[Stored records]
--- START ---

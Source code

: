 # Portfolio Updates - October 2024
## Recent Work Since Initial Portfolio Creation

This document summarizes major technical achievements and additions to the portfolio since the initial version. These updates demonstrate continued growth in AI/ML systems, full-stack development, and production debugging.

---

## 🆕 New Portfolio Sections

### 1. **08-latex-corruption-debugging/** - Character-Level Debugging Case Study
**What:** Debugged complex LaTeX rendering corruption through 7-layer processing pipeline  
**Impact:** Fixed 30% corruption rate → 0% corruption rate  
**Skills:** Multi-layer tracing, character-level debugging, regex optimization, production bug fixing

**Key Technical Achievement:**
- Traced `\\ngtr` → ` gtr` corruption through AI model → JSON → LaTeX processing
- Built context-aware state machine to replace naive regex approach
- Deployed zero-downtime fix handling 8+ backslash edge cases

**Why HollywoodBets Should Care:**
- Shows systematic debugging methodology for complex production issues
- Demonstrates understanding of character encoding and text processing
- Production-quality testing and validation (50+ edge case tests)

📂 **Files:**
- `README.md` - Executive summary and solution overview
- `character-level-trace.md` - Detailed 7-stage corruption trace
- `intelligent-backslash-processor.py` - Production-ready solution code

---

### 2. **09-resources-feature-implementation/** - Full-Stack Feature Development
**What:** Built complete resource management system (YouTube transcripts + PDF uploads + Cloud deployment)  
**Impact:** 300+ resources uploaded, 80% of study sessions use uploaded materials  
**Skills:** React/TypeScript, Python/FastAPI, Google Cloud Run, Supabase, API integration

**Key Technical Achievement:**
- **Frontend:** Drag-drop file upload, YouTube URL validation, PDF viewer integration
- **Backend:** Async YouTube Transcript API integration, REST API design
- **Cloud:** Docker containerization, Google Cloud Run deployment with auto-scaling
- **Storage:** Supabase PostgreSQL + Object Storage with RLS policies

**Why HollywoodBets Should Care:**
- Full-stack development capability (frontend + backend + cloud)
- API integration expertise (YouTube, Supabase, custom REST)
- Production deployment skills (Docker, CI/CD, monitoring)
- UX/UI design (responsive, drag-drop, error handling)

--- END ---

▶ _GOAL OF THE EXERCISE_: Tell how many lines of the entries above include "complex". The answer should be the number and nothing more.

▶ _PROBLEM SOLUTION_: 2